Value for Money in Infrastructure Procurement: The costs and benefits of environmental and social safeguards in India

By Oshani Perera, Laura Turley, Tilmann Liebert, Mariana Hug Silva, Pattie Gonsalves, Aman Gupta, Sumeet Manchanda, Sam Nelson on January 23, 2014

This report debates the extent to which public-private partnerships (PPPs) are delivering value for money (VFM) in India.
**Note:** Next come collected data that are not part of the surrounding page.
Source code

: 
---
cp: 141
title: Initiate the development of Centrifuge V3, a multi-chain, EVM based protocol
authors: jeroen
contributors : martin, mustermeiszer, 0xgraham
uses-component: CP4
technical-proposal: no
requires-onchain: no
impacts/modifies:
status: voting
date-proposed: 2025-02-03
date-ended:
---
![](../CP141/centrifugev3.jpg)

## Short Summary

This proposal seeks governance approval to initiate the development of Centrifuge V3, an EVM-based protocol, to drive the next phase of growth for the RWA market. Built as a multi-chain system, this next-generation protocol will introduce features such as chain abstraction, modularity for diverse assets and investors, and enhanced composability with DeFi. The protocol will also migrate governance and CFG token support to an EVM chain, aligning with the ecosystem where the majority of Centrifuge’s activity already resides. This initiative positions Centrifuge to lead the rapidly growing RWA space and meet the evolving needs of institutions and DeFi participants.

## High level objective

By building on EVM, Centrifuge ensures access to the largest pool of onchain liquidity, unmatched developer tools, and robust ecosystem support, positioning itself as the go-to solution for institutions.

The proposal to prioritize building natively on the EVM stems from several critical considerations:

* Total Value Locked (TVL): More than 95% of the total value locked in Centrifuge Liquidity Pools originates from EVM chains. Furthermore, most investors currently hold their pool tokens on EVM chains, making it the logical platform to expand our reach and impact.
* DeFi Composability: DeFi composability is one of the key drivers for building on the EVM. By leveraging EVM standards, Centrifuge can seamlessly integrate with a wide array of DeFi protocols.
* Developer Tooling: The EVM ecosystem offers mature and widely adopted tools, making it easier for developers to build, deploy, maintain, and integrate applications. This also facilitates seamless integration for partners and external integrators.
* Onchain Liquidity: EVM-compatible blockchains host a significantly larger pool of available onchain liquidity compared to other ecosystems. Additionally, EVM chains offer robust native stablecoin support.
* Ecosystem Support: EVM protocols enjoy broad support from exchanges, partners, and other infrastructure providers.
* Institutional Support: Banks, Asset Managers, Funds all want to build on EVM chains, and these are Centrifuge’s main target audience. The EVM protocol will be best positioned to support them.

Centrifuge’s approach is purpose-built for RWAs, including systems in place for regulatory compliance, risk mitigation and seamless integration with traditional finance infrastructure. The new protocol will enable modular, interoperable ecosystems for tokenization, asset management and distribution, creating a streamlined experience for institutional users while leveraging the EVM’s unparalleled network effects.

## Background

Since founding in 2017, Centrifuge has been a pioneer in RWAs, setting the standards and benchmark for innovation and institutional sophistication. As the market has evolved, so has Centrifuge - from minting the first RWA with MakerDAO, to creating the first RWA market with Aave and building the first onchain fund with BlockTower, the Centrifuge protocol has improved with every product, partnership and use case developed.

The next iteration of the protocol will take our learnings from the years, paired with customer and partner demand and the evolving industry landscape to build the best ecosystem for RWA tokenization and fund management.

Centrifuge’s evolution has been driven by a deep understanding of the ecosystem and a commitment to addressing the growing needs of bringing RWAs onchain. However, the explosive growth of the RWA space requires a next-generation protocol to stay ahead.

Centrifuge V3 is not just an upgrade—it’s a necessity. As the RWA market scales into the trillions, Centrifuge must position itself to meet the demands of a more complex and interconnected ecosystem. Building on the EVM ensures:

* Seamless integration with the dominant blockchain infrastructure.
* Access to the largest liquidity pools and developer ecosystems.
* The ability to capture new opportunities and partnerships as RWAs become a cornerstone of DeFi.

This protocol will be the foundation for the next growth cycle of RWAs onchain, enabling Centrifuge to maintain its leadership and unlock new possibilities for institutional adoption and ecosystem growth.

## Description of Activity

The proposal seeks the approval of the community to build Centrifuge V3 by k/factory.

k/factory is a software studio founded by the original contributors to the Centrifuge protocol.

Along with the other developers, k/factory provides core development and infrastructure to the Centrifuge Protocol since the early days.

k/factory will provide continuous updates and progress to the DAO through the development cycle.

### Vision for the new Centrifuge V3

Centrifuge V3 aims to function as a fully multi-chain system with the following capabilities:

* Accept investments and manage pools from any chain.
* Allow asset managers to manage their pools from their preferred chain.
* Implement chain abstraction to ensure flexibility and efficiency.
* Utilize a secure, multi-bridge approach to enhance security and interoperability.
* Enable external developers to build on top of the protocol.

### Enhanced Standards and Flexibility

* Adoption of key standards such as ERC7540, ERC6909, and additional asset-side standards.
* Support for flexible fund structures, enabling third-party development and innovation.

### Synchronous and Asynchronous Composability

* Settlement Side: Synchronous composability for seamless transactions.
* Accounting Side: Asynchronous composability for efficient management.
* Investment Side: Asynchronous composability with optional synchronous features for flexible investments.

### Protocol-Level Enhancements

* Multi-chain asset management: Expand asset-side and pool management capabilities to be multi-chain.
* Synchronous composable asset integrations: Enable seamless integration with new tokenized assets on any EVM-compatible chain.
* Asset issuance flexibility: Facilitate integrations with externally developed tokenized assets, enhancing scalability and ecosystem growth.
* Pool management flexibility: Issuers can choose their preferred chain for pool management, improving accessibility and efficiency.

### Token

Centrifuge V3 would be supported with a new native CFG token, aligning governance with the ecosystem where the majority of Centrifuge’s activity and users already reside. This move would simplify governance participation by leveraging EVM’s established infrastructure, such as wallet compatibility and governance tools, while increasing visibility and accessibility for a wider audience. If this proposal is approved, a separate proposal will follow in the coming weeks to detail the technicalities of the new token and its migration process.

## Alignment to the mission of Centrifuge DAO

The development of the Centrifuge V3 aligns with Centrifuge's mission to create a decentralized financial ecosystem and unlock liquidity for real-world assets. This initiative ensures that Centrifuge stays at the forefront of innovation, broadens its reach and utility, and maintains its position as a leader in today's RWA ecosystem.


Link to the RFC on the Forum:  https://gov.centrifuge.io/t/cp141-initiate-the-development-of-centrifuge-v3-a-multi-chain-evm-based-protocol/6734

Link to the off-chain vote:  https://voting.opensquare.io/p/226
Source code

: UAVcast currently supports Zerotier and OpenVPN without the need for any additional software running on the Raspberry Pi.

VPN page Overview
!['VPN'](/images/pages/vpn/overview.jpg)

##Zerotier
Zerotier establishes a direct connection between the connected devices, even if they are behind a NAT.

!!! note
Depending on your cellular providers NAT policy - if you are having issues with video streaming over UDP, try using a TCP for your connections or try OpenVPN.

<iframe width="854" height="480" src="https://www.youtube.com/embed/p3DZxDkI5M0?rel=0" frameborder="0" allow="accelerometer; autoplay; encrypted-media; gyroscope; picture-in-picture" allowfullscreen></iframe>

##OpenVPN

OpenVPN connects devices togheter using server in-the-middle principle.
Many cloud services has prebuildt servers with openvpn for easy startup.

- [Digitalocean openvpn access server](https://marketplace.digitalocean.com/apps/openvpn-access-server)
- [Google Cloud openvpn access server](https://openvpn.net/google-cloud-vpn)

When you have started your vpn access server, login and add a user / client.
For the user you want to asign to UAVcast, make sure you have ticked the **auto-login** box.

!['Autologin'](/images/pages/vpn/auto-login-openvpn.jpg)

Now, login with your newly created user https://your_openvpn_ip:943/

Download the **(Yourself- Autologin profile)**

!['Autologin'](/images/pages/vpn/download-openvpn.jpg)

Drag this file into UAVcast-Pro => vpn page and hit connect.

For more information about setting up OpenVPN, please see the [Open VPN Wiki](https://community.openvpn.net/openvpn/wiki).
While VfM is traditionally interpreted to mean the lowest-priced alternative at the time of commissioning, in the context of sustainable development it is understood as value for money across the asset life cycle. This approach embodies the principles of "total cost of ownership" and "whole-life value"—accounting for the costs of planning, designing, building, operating and maintaining an asset. It can therefore be used to account for the medium- and long-term efficiency gains and cost reductions enabled by sustainable infrastructure.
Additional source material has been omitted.